What this task involves: With the pictures omitted, write out the entries that follow exactly as they stand.

Entries provided:
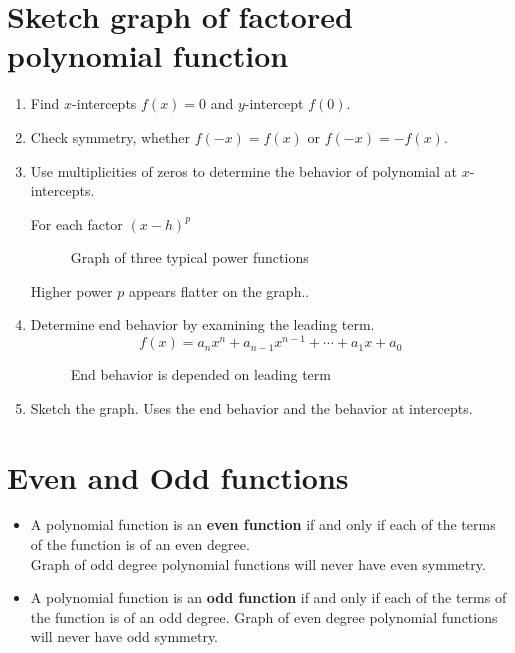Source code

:\section{Sketch graph of factored polynomial function}
\begin{enumerate}
    \item Find $x$-intercepts $f(x)=0$ and $y$-intercept $f(0)$.
    \item Check symmetry, whether $f(-x)=f(x)$ or $f(-x)=-f(x)$.
    \item Use multiplicities of zeros  to determine the behavior of polynomial at $x$-intercepts.

        For each factor $(x-h)^p$
        \begin{figure}[H]
            \centering
            \caption{Graph of three typical power functions}
        \end{figure}
        Higher power $p$ appears flatter on the graph..
    \item Determine end behavior by examining the leading term.
        \[
            f(x)=a_n x^n+a_{n-1}x^{n-1}+\cdots+a_1 x+a_0
        \]
        \begin{figure}[H]
            \centering
            \caption{End behavior is depended on leading term}
        \end{figure}
    \item Sketch the graph. Uses the end behavior and the behavior at intercepts.
\end{enumerate}

\section{Even and Odd functions}
\begin{itemize}
    \item A polynomial function is an \textbf{even function} if and only if each of the terms of the function is of an even degree. \\
        Graph of odd degree polynomial functions will never have even symmetry.
    \item A polynomial function is an \textbf{odd function} if and only if each of the terms of the function is of an odd degree.
        Graph of even degree polynomial functions will never have odd symmetry.
\end{itemize}

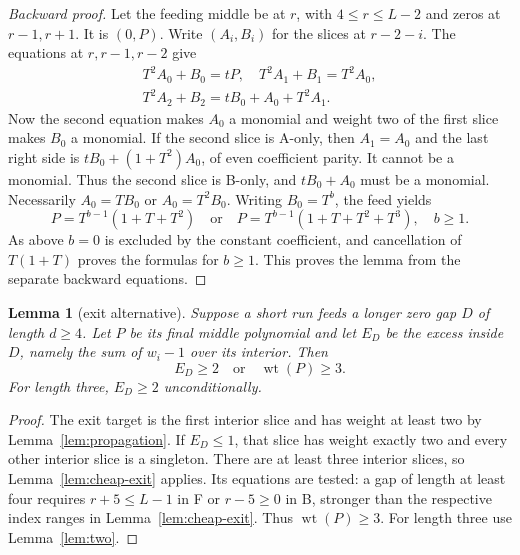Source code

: \documentclass{article}
\newtheorem{lemma}{Lemma}
\DeclareMathOperator{\wt}{wt}
\begin{document}
\begin{proof}[Backward proof]
  Let the feeding middle be at \(r\), with \(4 \le r \le L-2\) and zeros at \(r - 1, r + 1\). It is
  \((0, P)\). Write \((A_i, B_i)\) for the slices at \(r - 2 - i\). The equations at
  \(r, r - 1, r - 2\) give
  \begin{equation}\label{eq:cheap-backward}
    \begin{gathered}
      T^2 A_0 + B_0 = tP, \quad T^2 A_1 + B_1 = T^2 A_0, \\
      T^2 A_2 + B_2 = t B_0 + A_0 + T^2 A_1.
    \end{gathered}
  \end{equation}
  Now the second equation makes \(A_0\) a monomial and weight two of the first slice makes \(B_0\)
  a monomial. If the second slice is A-only, then \(A_1 = A_0\) and the last right side is
  \(t B_0 + (1 + T^2)A_0\), of even coefficient parity. It cannot be a monomial. Thus the second
  slice is B-only, and \(t B_0 + A_0\) must be a monomial. Necessarily \(A_0 = T B_0\) or
  \(A_0 = T^2 B_0\). Writing \(B_0 = T^b\), the feed yields
  \begin{equation}
    P = T^{b-1}(1 + T + T^2) \quad \text{or} \quad
    P = T^{b-1}(1 + T + T^2 + T^3), \quad b \ge 1.
  \end{equation}
  As above \(b = 0\) is excluded by the constant coefficient, and cancellation of \(T(1 + T)\)
  proves the formulas for \(b \ge 1\). This proves the lemma from the separate backward
  equations.
\end{proof}

\begin{lemma}[exit alternative]\label{lem:exit-alternative}
  Suppose a short run feeds a longer zero gap \(D\) of length \(d \ge 4\). Let \(P\) be its final
  middle polynomial and let \(E_D\) be the excess inside \(D\), namely the sum of \(w_i - 1\) over
  its interior. Then
  \begin{equation}\label{eq:exit-alternative}
    E_D \ge 2 \quad \text{or} \quad \wt(P) \ge 3.
  \end{equation}
  For length three, \(E_D \ge 2\) unconditionally.
\end{lemma}

\begin{proof}
  The exit target is the first interior slice and has weight at least two by
  Lemma~\ref{lem:propagation}. If \(E_D \le 1\), that slice has weight exactly two and every other
  interior slice is a singleton. There are at least three interior slices, so
  Lemma~\ref{lem:cheap-exit} applies. Its equations are tested: a gap of length at least four
  requires \(r + 5 \le L-1\) in F or \(r - 5 \ge 0\) in B, stronger than the respective index
  ranges in Lemma~\ref{lem:cheap-exit}. Thus \(\wt(P) \ge 3\). For length three use
  Lemma~\ref{lem:two}.
\end{proof}
\end{document}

Response:
Source code

:\section{Sketch graph of factored polynomial function}
\begin{enumerate}
    \item Find $x$-intercepts $f(x)=0$ and $y$-intercept $f(0)$.
    \item Check symmetry, whether $f(-x)=f(x)$ or $f(-x)=-f(x)$.
    \item Use multiplicities of zeros  to determine the behavior of polynomial at $x$-intercepts.

        For each factor $(x-h)^p$
        \begin{figure}[H]
            \centering
            \caption{Graph of three typical power functions}
        \end{figure}
        Higher power $p$ appears flatter on the graph..
    \item Determine end behavior by examining the leading term.
        \[
            f(x)=a_n x^n+a_{n-1}x^{n-1}+\cdots+a_1 x+a_0
        \]
        \begin{figure}[H]
            \centering
            \caption{End behavior is depended on leading term}
        \end{figure}
    \item Sketch the graph. Uses the end behavior and the behavior at intercepts.
\end{enumerate}

\section{Even and Odd functions}
\begin{itemize}
    \item A polynomial function is an \textbf{even function} if and only if each of the terms of the function is of an even degree. \\
        Graph of odd degree polynomial functions will never have even symmetry.
    \item A polynomial function is an \textbf{odd function} if and only if each of the terms of the function is of an odd degree.
        Graph of even degree polynomial functions will never have odd symmetry.
\end{itemize}

Source code

: \documentclass{article}
\newtheorem{lemma}{Lemma}
\DeclareMathOperator{\wt}{wt}
\begin{document}
\begin{proof}[Backward proof]
  Let the feeding middle be at \(r\), with \(4 \le r \le L-2\) and zeros at \(r - 1, r + 1\). It is
  \((0, P)\). Write \((A_i, B_i)\) for the slices at \(r - 2 - i\). The equations at
  \(r, r - 1, r - 2\) give
  \begin{equation}\label{eq:cheap-backward}
    \begin{gathered}
      T^2 A_0 + B_0 = tP, \quad T^2 A_1 + B_1 = T^2 A_0, \\
      T^2 A_2 + B_2 = t B_0 + A_0 + T^2 A_1.
    \end{gathered}
  \end{equation}
  Now the second equation makes \(A_0\) a monomial and weight two of the first slice makes \(B_0\)
  a monomial. If the second slice is A-only, then \(A_1 = A_0\) and the last right side is
  \(t B_0 + (1 + T^2)A_0\), of even coefficient parity. It cannot be a monomial. Thus the second
  slice is B-only, and \(t B_0 + A_0\) must be a monomial. Necessarily \(A_0 = T B_0\) or
  \(A_0 = T^2 B_0\). Writing \(B_0 = T^b\), the feed yields
  \begin{equation}
    P = T^{b-1}(1 + T + T^2) \quad \text{or} \quad
    P = T^{b-1}(1 + T + T^2 + T^3), \quad b \ge 1.
  \end{equation}
  As above \(b = 0\) is excluded by the constant coefficient, and cancellation of \(T(1 + T)\)
  proves the formulas for \(b \ge 1\). This proves the lemma from the separate backward
  equations.
\end{proof}

\begin{lemma}[exit alternative]\label{lem:exit-alternative}
  Suppose a short run feeds a longer zero gap \(D\) of length \(d \ge 4\). Let \(P\) be its final
  middle polynomial and let \(E_D\) be the excess inside \(D\), namely the sum of \(w_i - 1\) over
  its interior. Then
  \begin{equation}\label{eq:exit-alternative}
    E_D \ge 2 \quad \text{or} \quad \wt(P) \ge 3.
  \end{equation}
  For length three, \(E_D \ge 2\) unconditionally.
\end{lemma}

\begin{proof}
  The exit target is the first interior slice and has weight at least two by
  Lemma~\ref{lem:propagation}. If \(E_D \le 1\), that slice has weight exactly two and every other
  interior slice is a singleton. There are at least three interior slices, so
  Lemma~\ref{lem:cheap-exit} applies. Its equations are tested: a gap of length at least four
  requires \(r + 5 \le L-1\) in F or \(r - 5 \ge 0\) in B, stronger than the respective index
  ranges in Lemma~\ref{lem:cheap-exit}. Thus \(\wt(P) \ge 3\). For length three use
  Lemma~\ref{lem:two}.
\end{proof}
\end{document}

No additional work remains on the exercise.